» Task description
From the material beneath, pull every line with the word "raíces".

» Extracted information
=== Section Start ===

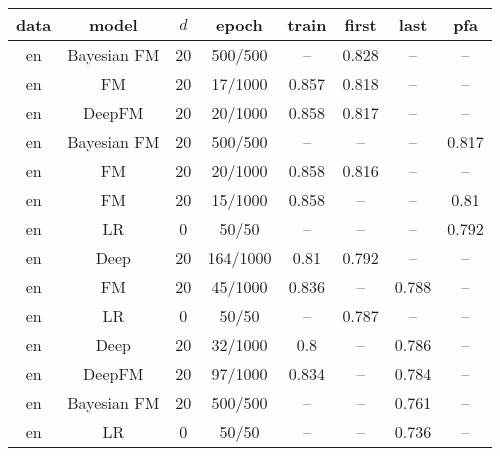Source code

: \begin{tabular}{cccccccc}
\toprule
data &        model &  $d$ &     epoch &  train &  first &   last &    pfa \\
\midrule
  en &  Bayesian FM &   20 &   500/500 &     -- &  0.828 &     -- &     -- \\
  en &           FM &   20 &   17/1000 &  0.857 &  0.818 &     -- &     -- \\
  en &       DeepFM &   20 &   20/1000 &  0.858 &  0.817 &     -- &     -- \\
  en &  Bayesian FM &   20 &   500/500 &     -- &     -- &     -- &  0.817 \\
  en &           FM &   20 &   20/1000 &  0.858 &  0.816 &     -- &     -- \\
  en &           FM &   20 &   15/1000 &  0.858 &     -- &     -- &   0.81 \\
  en &           LR &    0 &     50/50 &     -- &     -- &     -- &  0.792 \\
  en &         Deep &   20 &  164/1000 &   0.81 &  0.792 &     -- &     -- \\
  en &           FM &   20 &   45/1000 &  0.836 &     -- &  0.788 &     -- \\
  en &           LR &    0 &     50/50 &     -- &  0.787 &     -- &     -- \\
  en &         Deep &   20 &   32/1000 &    0.8 &     -- &  0.786 &     -- \\
  en &       DeepFM &   20 &   97/1000 &  0.834 &     -- &  0.784 &     -- \\
  en &  Bayesian FM &   20 &   500/500 &     -- &     -- &  0.761 &     -- \\
  en &           LR &    0 &     50/50 &     -- &     -- &  0.736 &     -- \\
\bottomrule
\end{tabular}
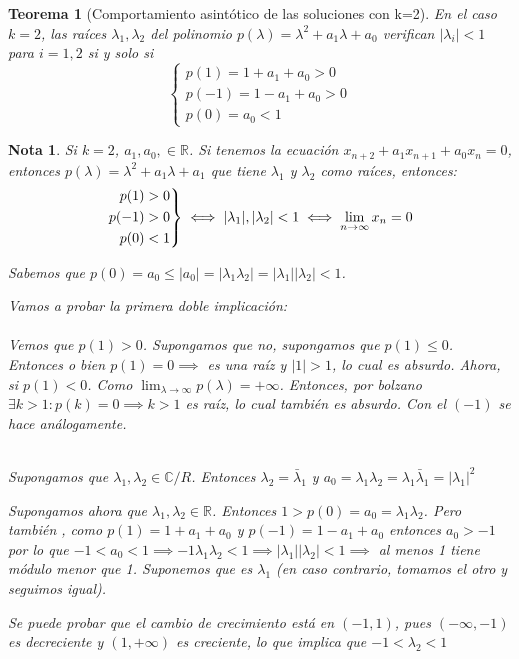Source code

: \documentclass[11pt, a4paper]{article}
\newif\IfInSansMode
\numberwithin{equation}{section}
\newcommand{\R}{\mathbb{R}}
\theoremstyle{theorem-style}
\newtheorem{nth}{Teorema}[section]
\theoremstyle{definition-style}
\theoremstyle{remark-style}
\newtheorem*{nota}{Nota}
\theoremstyle{example-style}
\newenvironment{rcases}
  {\left.\begin{aligned}}
  {\end{aligned}\right\rbrace}
\begin{document}
       \begin{nth}[Comportamiento asintótico de las soluciones con k=2]
        En el caso $k = 2$, las raíces $\lambda_{1}, \lambda_{2}$ del polinomio
        $p(\lambda) = \lambda^2 + a_{1}\lambda + a_{0}$ verifican $|\lambda_{i}|
        < 1$ para $i = 1, 2$ si y solo si
        $$
        \begin{cases}
          p(1) = 1 + a_{1} + a_{0} > 0 \\
          p(-1) = 1 - a_{1} + a_{0} > 0 \\
          p(0) = a_{0} < 1
        \end{cases}
        $$
      \end{nth}

\begin{nota}
	Si $k=2$, $a_1,a_0 ,\in \R$. Si tenemos la ecuación $x_{n+2} + a_1 x _{n+1}	+ a_0 x_n =0$, entonces $p(\lambda) = \lambda^2 + a_1 \lambda + a_1$ que tiene $\lambda_1 $ y $\lambda_2$ como raíces, entonces:
	\[
	\begin{rcases}
	p(1) > 0\\
	p(-1) > 0\\
	p(0) < 1
\end{rcases} \iff |\lambda_1|,|\lambda_2| < 1 \iff \lim_{n\to \infty } x_n  = 0
	\]
	
	Sabemos que $p(0) = a_0 \leq |a_0| = |\lambda_1 \lambda_2| = |\lambda_1||\lambda_2| < 1$.
	
	Vamos a probar la primera doble implicación:\\
	\boxed{\Rightarrow}\hfill \\	
	Vemos que $p(1)> 0$. Supongamos que no, supongamos que $p(1) \leq 0$. Entonces o bien $p(1) = 0\implies $ es una raíz y $|1|>1$, lo cual es absurdo. Ahora, si $p(1) < 0$. Como $\lim_{\lambda \to \infty} p(\lambda) = + \infty$. Entonces, por bolzano $\exists k > 1 : p(k) = 0 \implies k > 1$ es raíz, lo cual también es absurdo. Con el $(-1)$ se hace análogamente.
	
	\boxed{\Leftarrow}\hfill \\
	Supongamos que $\lambda_1, \lambda_2 \in \mathbb C\slash R$. Entonces $\lambda_2 = \bar \lambda_1$ y $a_0 = \lambda_1 \lambda_2 = \lambda_1 \bar \lambda_1 = |\lambda_1|^2$
	
	Supongamos ahora que $\lambda_1,\lambda_2 \in \R$. Entonces $1 > p(0) = a_0 = \lambda_1 \lambda_2$. Pero también , como $p(1) = 1+a_1+a_0$ y $p(-1) = 1-a_1+a_0$ entonces $a_0 > -1$ por lo que $-1 < a_0 < 1\implies -1 \lambda_1 \lambda_2 < 1 \implies |\lambda_1||\lambda_2| < 1 \implies$ al menos 1 tiene módulo menor que 1. Suponemos que es $\lambda_1$ (en caso contrario, tomamos el otro y seguimos igual).
	
	Se puede probar que el cambio de crecimiento está en $(-1,1)$, pues $(-\infty,-1)$ es decreciente y $(1,+\infty)$ es creciente, lo que implica que $-1 < \lambda_2 < 1$
\end{nota}
\end{document}
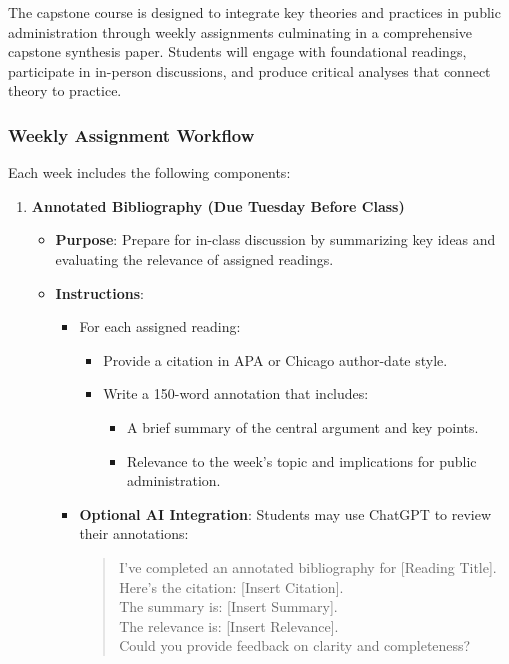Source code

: \documentclass[11pt, letterpaper]{article}
\begin{document}
The capstone course is designed to integrate key theories and practices in public administration through weekly assignments culminating in a comprehensive capstone synthesis paper. Students will engage with foundational readings, participate in in-person discussions, and produce critical analyses that connect theory to practice.

\subsubsection*{Weekly Assignment Workflow}

Each week includes the following components:

\begin{enumerate}
    \item \textbf{Annotated Bibliography (Due Tuesday Before Class)}
    \begin{itemize}
        \item \textbf{Purpose}: Prepare for in-class discussion by summarizing key ideas and evaluating the relevance of assigned readings.
        \item \textbf{Instructions}:
        \begin{itemize}
            \item For each assigned reading:
            \begin{itemize}
                \item Provide a citation in APA or Chicago author-date style.
                \item Write a 150-word annotation that includes:
                \begin{itemize}
                    \item A brief summary of the central argument and key points.
                    \item Relevance to the week’s topic and implications for public administration.
                \end{itemize}
            \end{itemize}
            \item \textbf{Optional AI Integration}: Students may use ChatGPT to review their annotations:
            \begin{quote}
                I’ve completed an annotated bibliography for [Reading Title]. Here’s the citation: [Insert Citation]. \\ 
                The summary is: [Insert Summary]. \\ 
                The relevance is: [Insert Relevance]. \\ 
                Could you provide feedback on clarity and completeness?
            \end{quote}
        \end{itemize}
    \end{itemize}


\end{enumerate}
\end{document}
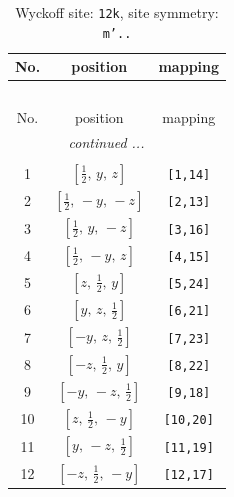 \documentclass[fleqn,8pt]{jsarticle}
\begin{document}
\begin{longtable}{ccc}
\caption{Wyckoff site: {\tt 12k}, site symmetry: {\tt m'..}}
 \\
 \hline \hline
No. & position & mapping \\ \hline \endfirsthead

\multicolumn{2}{l}{\tablename\ \thetable{}} \\
 \hline \hline
No. & position & mapping \\ \hline \endhead

 \hline \hline
\multicolumn{2}{r}{\footnotesize\it continued ...} \\ \endfoot

 \hline \hline
\multicolumn{2}{r}{} \\ \endlastfoot

1 & $\left[ \frac{1}{2},\, y,\, z \right]$ & {\tt [1,14]} \\ \hline
2 & $\left[ \frac{1}{2},\, - y,\, - z \right]$ & {\tt [2,13]} \\ \hline
3 & $\left[ \frac{1}{2},\, y,\, - z \right]$ & {\tt [3,16]} \\ \hline
4 & $\left[ \frac{1}{2},\, - y,\, z \right]$ & {\tt [4,15]} \\ \hline
5 & $\left[ z,\, \frac{1}{2},\, y \right]$ & {\tt [5,24]} \\ \hline
6 & $\left[ y,\, z,\, \frac{1}{2} \right]$ & {\tt [6,21]} \\ \hline
7 & $\left[ - y,\, z,\, \frac{1}{2} \right]$ & {\tt [7,23]} \\ \hline
8 & $\left[ - z,\, \frac{1}{2},\, y \right]$ & {\tt [8,22]} \\ \hline
9 & $\left[ - y,\, - z,\, \frac{1}{2} \right]$ & {\tt [9,18]} \\ \hline
10 & $\left[ z,\, \frac{1}{2},\, - y \right]$ & {\tt [10,20]} \\ \hline
11 & $\left[ y,\, - z,\, \frac{1}{2} \right]$ & {\tt [11,19]} \\ \hline
12 & $\left[ - z,\, \frac{1}{2},\, - y \right]$ & {\tt [12,17]} \\
\end{longtable}
\renewcommand{\arraystretch}{1.2}
\end{document}
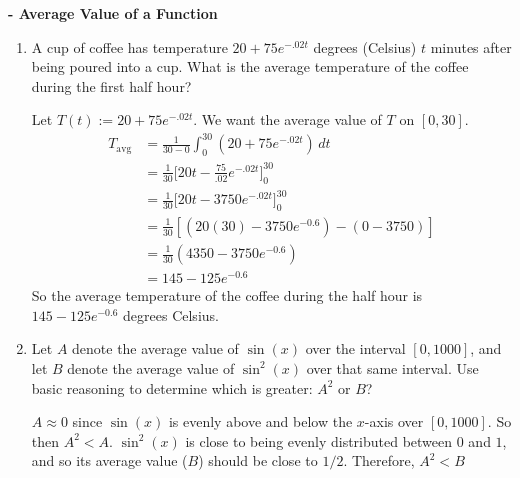 \documentclass[nooutcomes, handout]{ximera}
\renewcommand{\d}{\,d}
\newcommand{\dfn}{\textbf}
\newcommand{\eval}[1]{\bigg[ #1 \bigg]}
\begin{document}
\begin{problem}
\dfn{- Average Value of a Function}
	\begin{enumerate}
	
	\item  A cup of coffee has temperature $20 + 75e^{-.02t}$ degrees (Celsius) $t$ minutes after being poured into a cup.  
	What is the average temperature of the coffee during the first half hour?
		\begin{freeResponse}
		Let $T(t) := 20 + 75e^{-.02t}$.  We want the average value of $T$ on $[0,30]$.
			\begin{align*}
			T_{\text{avg}} &= \frac{1}{30-0} \int_0^{30} \left( 20 + 75e^{-.02t} \right) \d t  \\
			&= \frac{1}{30} \eval{20t - \frac{75}{.02} e^{-.02t}}_0^{30}  \\
			&= \frac{1}{30} \eval{20t - 3750 e^{-.02t}}_0^{30}  \\
			&= \frac{1}{30} \left[ \left( 20(30) - 3750e^{-0.6} \right) - (0 - 3750) \right]  \\
			&= \frac{1}{30} \left( 4350 - 3750e^{-0.6} \right)  \\
			&= 145 - 125e^{-0.6} 
			\end{align*}
		So the average temperature of the coffee during the half hour is $145 - 125e^{-0.6}$ degrees Celsius.
		\end{freeResponse}
		
		
		
	\item  Let $A$ denote the average value of $\sin(x)$ over the interval $[0,1000]$, 
	and let $B$ denote the average value of $\sin^2(x)$ over that same interval.  
	Use basic reasoning to determine which is greater:  $A^2$ or $B$?  
		\begin{freeResponse}
		$A \approx 0$ since $\sin(x)$ is evenly above and below the $x$-axis over $[0,1000]$.  
		So then $A^2 < A$.  
		$\sin^2(x)$ is close to being evenly distributed between $0$ and $1$, and so its average value ($B$) should be close to $1/2$.  
		Therefore, $A^2 < B$
		\end{freeResponse}
		
		
		
	\end{enumerate}
		
		
		

\end{problem}
	
\end{document}
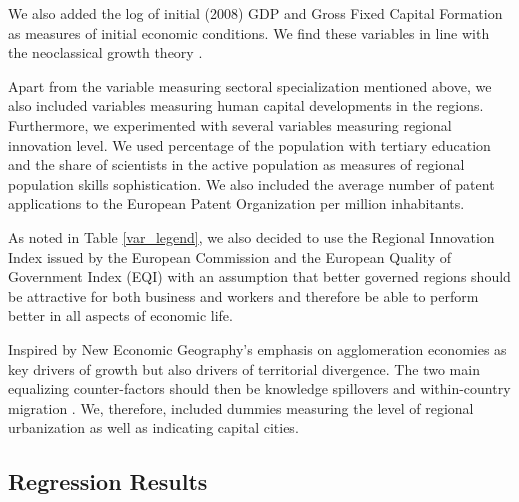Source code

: \documentclass[11pt]{article}
\begin{document}
We also added the log of initial (2008) GDP and Gross Fixed Capital Formation as measures of initial economic conditions. We find these variables in line with the neoclassical growth theory \cite{iammarino2017regional}.%

Apart from the variable measuring sectoral specialization mentioned above, we also included variables measuring human capital developments in the regions. Furthermore, we experimented with several variables measuring regional innovation level. We used percentage of the population with tertiary education and the share of scientists in the active population as measures of regional population skills sophistication. We also included the average number of patent applications to the European Patent Organization per million inhabitants. 

As noted in Table \ref{var_legend}, we also decided to use the Regional Innovation Index issued by the European Commission and the European Quality of Government Index (EQI) with an assumption that better governed regions should be attractive for both business and workers and therefore be able to perform better in all aspects of economic life.

Inspired by New Economic Geography's emphasis on agglomeration economies as key drivers of growth but also drivers of territorial divergence. The two main equalizing counter-factors should then be knowledge spillovers and within-country migration  \citep{iammarino2017regional}. We, therefore, included dummies measuring the level of regional urbanization as well as indicating capital cities. %

\subsection{Regression Results}
\end{document}
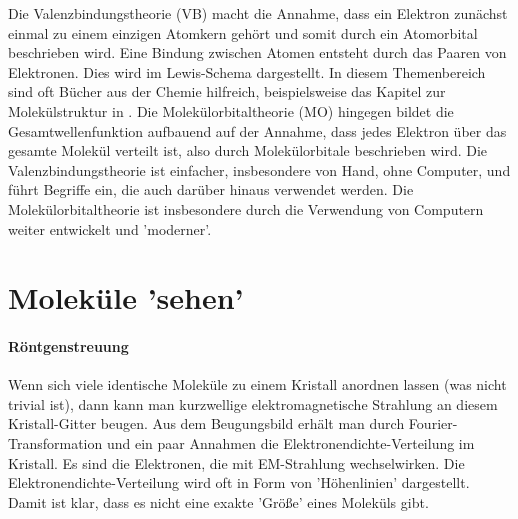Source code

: Die Valenzbindungstheorie (VB) macht die Annahme, dass ein Elektron zunächst einmal zu einem einzigen Atomkern gehört und somit durch ein Atomorbital beschrieben wird. Eine Bindung zwischen Atomen entsteht durch das Paaren von Elektronen. Dies wird im Lewis-Schema dargestellt. In diesem Themenbereich sind oft Bücher aus der Chemie hilfreich, beispielsweise das Kapitel zur Molekülstruktur in \cite{Atkins}.
Die Molekülorbitaltheorie (MO) hingegen bildet die Gesamtwellenfunktion aufbauend auf der Annahme, dass jedes Elektron über das gesamte Molekül verteilt ist, also durch Molekülorbitale beschrieben wird. Die Valenzbindungstheorie ist einfacher, insbesondere von Hand, ohne Computer, und führt Begriffe ein, die auch darüber hinaus verwendet werden. Die Molekülorbitaltheorie ist insbesondere durch die Verwendung von Computern weiter entwickelt und 'moderner'.



\section{Moleküle 'sehen'}

\paragraph{Röntgenstreuung} Wenn sich viele identische Moleküle zu einem Kristall anordnen lassen (was nicht trivial ist), dann kann man kurzwellige elektromagnetische Strahlung an diesem  Kristall-Gitter beugen. Aus dem Beugungsbild erhält man durch Fourier-Transformation und ein paar Annahmen die Elektronendichte-Verteilung im Kristall. Es sind die Elektronen, die mit EM-Strahlung wechselwirken. Die Elektronendichte-Verteilung wird oft in Form von 'Höhenlinien' dargestellt. Damit ist klar, dass es nicht eine exakte 'Größe' eines Moleküls gibt.



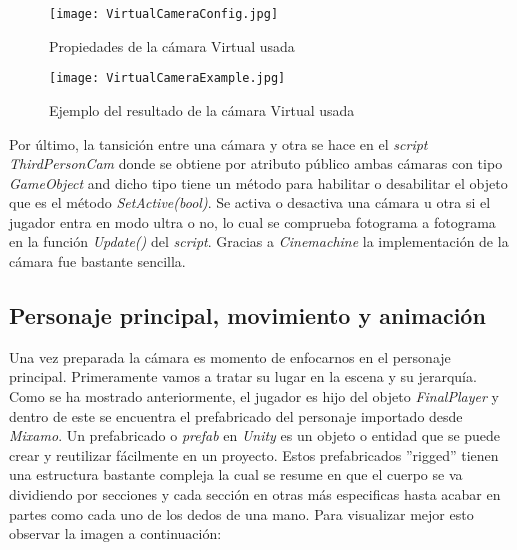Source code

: 
   

\begin{figure}[H]
    \centering
    \texttt{[image: VirtualCameraConfig.jpg]}
    \caption{Propiedades de la cámara Virtual usada}
\end{figure}
\begin{figure}[H]
    \centering
    \texttt{[image: VirtualCameraExample.jpg]}
    \caption{Ejemplo del resultado de la cámara Virtual usada}
\end{figure}

Por último, la tansición entre una cámara y otra se hace en el \textit{script} \textit{ThirdPersonCam} donde se obtiene por atributo público ambas cámaras con tipo \textit{GameObject} and dicho tipo tiene un método para habilitar o desabilitar el objeto que es el método \textit{SetActive(bool)}. Se activa o desactiva una cámara u otra si el jugador entra en modo ultra o no, lo cual se comprueba fotograma a fotograma en la función \textit{Update()} del \textit{script}. Gracias a \textit{Cinemachine} la implementación de la cámara fue bastante sencilla.

\subsection{Personaje principal, movimiento y animación} 

Una vez preparada la cámara es momento de enfocarnos en el personaje principal. Primeramente vamos a tratar su lugar en la escena y su jerarquía. Como se ha mostrado anteriormente, el jugador es hijo del objeto \textit{FinalPlayer} y dentro de este se encuentra el prefabricado del personaje importado desde \textit{Mixamo}. Un prefabricado o \textit{prefab} en \textit{Unity}  es un objeto o entidad que se puede crear y reutilizar fácilmente en un proyecto. Estos prefabricados ''rigged'' tienen una estructura bastante compleja la cual se resume en que el cuerpo se va dividiendo por secciones y cada sección en otras más especificas hasta acabar en partes como cada uno de los dedos de una mano. Para visualizar mejor esto observar la imagen a continuación:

=== Section End ===

» Exercise response
        En el caso $k = 2$, las raíces $\lambda_{1}, \lambda_{2}$ del polinomio
	Si $k=2$, $a_1,a_0 ,\in \R$. Si tenemos la ecuación $x_{n+2} + a_1 x _{n+1}	+ a_0 x_n =0$, entonces $p(\lambda) = \lambda^2 + a_1 \lambda + a_1$ que tiene $\lambda_1 $ y $\lambda_2$ como raíces, entonces:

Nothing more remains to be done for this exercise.